Drake lifted a branch and let me pass first before dropping it and retaking the lead. “Sure. Their wolf genes faded, and the wolf in them went to sleep.”
The warmth left my body. I stopped mid-step and stared at Drake without seeing him, without seeing or hearing or smelling anything. My senses had shut down, locking me inside my brain, which was shouting I’d never be an alpha.
Twelve
Leo had been right. My mother’s ancestors diluted their DNA. Diluted it until I was unable to wake up my inner wolf.
All my life, my father had convinced me I was going to be an alpha, that one day my dominance would break free. I rested my hand on a trunk, braced my feet against its immovable mass until the bark dug into my palm. Dad should have told me the truth, damn it. I deserved to know the truth. Hell, my whole future rested on the notion that I was a real werewolf.
“Kensi?” Drake’s face popped into my personal space. “Are you okay?”
I recoiled. Of course, Drake had no clue as to the turmoil his tale had unleashed on my stomach, which was spinning itself into knots.

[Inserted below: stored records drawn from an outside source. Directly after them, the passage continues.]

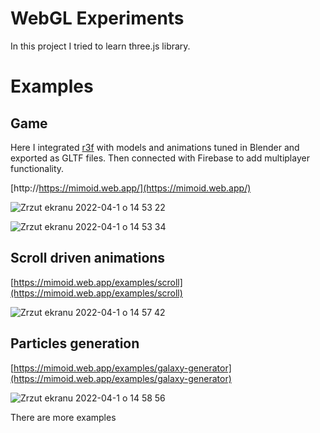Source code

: # WebGL Experiments

In this project I tried to learn three.js library.

# Examples

## Game

Here I integrated [r3f](https://github.com/pmndrs/react-three-fiber) with models and animations tuned in Blender and exported as GLTF files. Then connected with Firebase to add multiplayer functionality.

[http://https://mimoid.web.app/](https://mimoid.web.app/)

![Zrzut ekranu 2022-04-1 o 14 53 22](https://user-images.githubusercontent.com/2854949/161267484-e867f2d5-4725-48c7-a2a1-f8b536f55c35.png)

![Zrzut ekranu 2022-04-1 o 14 53 34](https://user-images.githubusercontent.com/2854949/161267533-44eac856-c2d6-47b6-824e-9ab31609ae15.png)

## Scroll driven animations

[https://mimoid.web.app/examples/scroll](https://mimoid.web.app/examples/scroll)

![Zrzut ekranu 2022-04-1 o 14 57 42](https://user-images.githubusercontent.com/2854949/161268067-9931aa89-470b-4429-9e1f-afa5e2a64600.png)

## Particles generation

[https://mimoid.web.app/examples/galaxy-generator](https://mimoid.web.app/examples/galaxy-generator)

![Zrzut ekranu 2022-04-1 o 14 58 56](https://user-images.githubusercontent.com/2854949/161268274-ffe2b462-3c6d-4382-80b3-86e70eb9402d.png)

There are more examples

“I’m good.” I waved him away, unable to believe my own words. “I’m good.”
“If you’re not up to it, I can take you home.” He touched my arm, high up near my shoulder, and rubbed small circles into it. “There’s not much left here anyway. Just trees.”
His kindness didn’t make finding my composure easy. The muscles in my face had tightened into a grimace, but I forced them back into their original position, the one that would convince Drake I was ready to continue.
My mother might be the reason my hopes had crashed and burned, but she was still my mother, and this might be the one chance I’d have to see a place where she had lived and laughed.
Once my breath flowed smoothly and my heartbeat had settled, I straightened and stepped away from his touch. “Just the heat playing whack-a-mole with my nervous system. I’m good.”
Drake stud
ied my face, then nodded and continued along the path. “If you say so.”
Thank heavens.
“You were telling me that the various monarchies separated.” I followed close behind him, opening and closing my hands to draw blood back into them.
“The individual packs based themselves in Sweden, England, Scotland, Spain and so on, and once Western Europe could support no new packs, they moved further east into the Baltics. For about a century, a status quo was reached. Then the human world wrecked their peaceful existence. The USSR splintered, wars broke out... About forty years ago, one group of wolves returned to America under the guise of a tribe of Roma.”
That pack would have been my mother’s. “They’d come home to where the journey had started, but the welcome wagon was missing.”
“You could say that. The United States of America, as their old land was now known, was a different country from the one they’d left so many years before. Despite help from their European cousins, the American monarchy had been destroyed in a civil war. Only free packs remained, and they had a long memory and clung to their hatred of the old ways.”
The abundance of trees thinned to give way to an area that wasn’t quite a clearing.
“This is it.” He moved his arms to encompass the area. “This is where that tribe lived for a while.”
I did a slow three-sixty.
Dead stumps, covered with moss and dry leaves, formed a semicircle to my right. Be it coincidence or a deliberate move to create seating, it would have served the tribe well.
Drake described a vague shape with his hand. “This area was used as a communal living area. It’s sheltered, a great place to get together, and to meet strangers as a united front.”
“But they didn’t sleep here?”
“Each family entity made camp further back in the woods. Far apart, each claimed their own territory, but close enough to get safety through numbers when needed. Some built shacks or cabins, others roughed it in tents or lived in caravans.”
People had lived here, cooked here, laughed and cried here. Had my mom been one of them? She could have stood where I stood, felt the breeze as I felt it.